Pasados
—¿Recuerdas
la conversación que tuvimos? Cuando me dijiste que si volvieras
atrás en el tiempo, si volvieras a tener veinte años… ¡las cosas
que harías sabiendo lo que ahora sabes!
—Sí.
—¿Y...
qué harías?
—Buscarte.
El
día que me abordó en el pasillo, ansioso por contarme lo que había
descubierto, me di cuenta de que él también sentía algo por mí.
No podía saber cuánto, imposible medir tal cosa, ni si era algo
pasajero o intenso, pero ese sentimiento estaba alojado en algún
rincón de su cuerpo, quizás en sus ojos o, mejor todavía, en su
sonrisa.
Me habló del día en el que estuvimos
recordando nuestra juventud y los lugares de moda que entonces se
frecuentaban. Hablamos de que, al ser de la misma edad, habíamos tenido
que coincidir en el pasado en aquellos locales de fiesta, en
aquellas noches despiertas. Desconocidos, entonces, que quizás se
apoyaron en la misma barra, se rozaron los brazos descuidadamente y
respiraron el mismo aire viciado del humo de los cigarrillos y, quién
sabe, si se entrelazaron las palabras al pedir una copa a la camarera,
que si un white label o un ron cola, desconocidos que se dieron la
espalda o que mezclaron alguna mirada, diluida ahora, veinte
años después. Me habló de una chica, de una noche, una única
noche y un sentimiento joven, recién nacido, de besos frescos, de
risas tímidas, de ansias de todo. Y después de aquella noche ya
nunca más la volvió a ver, no supo nada de ella y tampoco conocía
a ninguna de sus amigas, ni tenía la más mínima información que
le hiciera encontrarla. También es verdad que él dejó estar la
historia, porque en la juventud el mañana es tan atractivo, tan
apasionado, que se piensa que lo que tenga que pasar pasará hagamos
lo que hagamos o actuemos como actuemos y él pensó, entonces, que
el destino la pondría en su camino otra vez, si así debía de ser.
Y
ahora, él, me cogía del brazo y hacía que me detuviera en aquel
pasillo y me contaba una historia fantástica, fantástica a mis
oídos, y me situaba a mí aquella noche, entre sus labios, en su
sonrisa.
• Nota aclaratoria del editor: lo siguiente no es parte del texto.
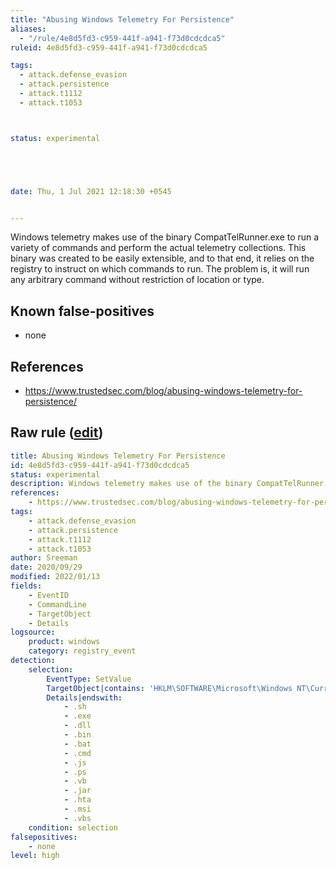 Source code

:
 ```yaml
---
title: "Abusing Windows Telemetry For Persistence"
aliases:
  - "/rule/4e8d5fd3-c959-441f-a941-f73d0cdcdca5"
ruleid: 4e8d5fd3-c959-441f-a941-f73d0cdcdca5

tags:
  - attack.defense_evasion
  - attack.persistence
  - attack.t1112
  - attack.t1053



status: experimental





date: Thu, 1 Jul 2021 12:18:30 +0545


---
```


Windows telemetry makes use of the binary CompatTelRunner.exe to run a variety of commands and perform the actual telemetry collections. This binary was created to be easily extensible, and to that end, it relies on the registry to instruct on which commands to run. The problem is, it will run any arbitrary command without restriction of location or type.

<!--more-->


## Known false-positives

* none



## References

* https://www.trustedsec.com/blog/abusing-windows-telemetry-for-persistence/


## Raw rule ([edit](https://github.com/SigmaHQ/sigma/edit/master/rules/windows/registry_event/registry_event_abusing_windows_telemetry_for_persistence.yml))
```yaml
title: Abusing Windows Telemetry For Persistence
id: 4e8d5fd3-c959-441f-a941-f73d0cdcdca5
status: experimental
description: Windows telemetry makes use of the binary CompatTelRunner.exe to run a variety of commands and perform the actual telemetry collections. This binary was created to be easily extensible, and to that end, it relies on the registry to instruct on which commands to run. The problem is, it will run any arbitrary command without restriction of location or type.
references:
    - https://www.trustedsec.com/blog/abusing-windows-telemetry-for-persistence/
tags:
    - attack.defense_evasion
    - attack.persistence
    - attack.t1112
    - attack.t1053
author: Sreeman
date: 2020/09/29
modified: 2022/01/13
fields:
    - EventID
    - CommandLine
    - TargetObject
    - Details
logsource:
    product: windows
    category: registry_event
detection:
    selection:
        EventType: SetValue
        TargetObject|contains: 'HKLM\SOFTWARE\Microsoft\Windows NT\CurrentVersion\AppCompatFlags\TelemetryController\'
        Details|endswith: 
            - .sh
            - .exe
            - .dll
            - .bin
            - .bat
            - .cmd
            - .js
            - .ps
            - .vb
            - .jar
            - .hta
            - .msi
            - .vbs
    condition: selection
falsepositives:
    - none
level: high
```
Y me preguntó, aunque parecía más bien una afirmación,
si yo era aquella chica, porque hacía más de veinte años de
aquella noche, porque las personas cambiamos mucho con el paso de los
años, porque quizás llevábamos demasiadas copas y por eso no
teníamos un recuerdo muy exacto ni de nosotros mismos. Estaba casi
seguro de que yo podía ser ella. Y qué podía contestarle yo. Sabía
a ciencia cierta que no, que yo no era ella. Lo recordaría. Pero yo
quería ser ella. Lo quería de verdad y construir pasados, a veces,
es sólo cuestión de intención. Es posible, le contesté.
Aquella
conversación quedó durante mucho tiempo ahí, entre las paredes de
aquel pasillo. Porque el pasado, fuera el que fuera, no podía cambiar nuestro
presente, lo que ahora éramos y el mundo del que formábamos parte.
Aunque, después de sus palabras, siempre me encontré en alguna de
sus miradas y en casi todas sus sonrisas.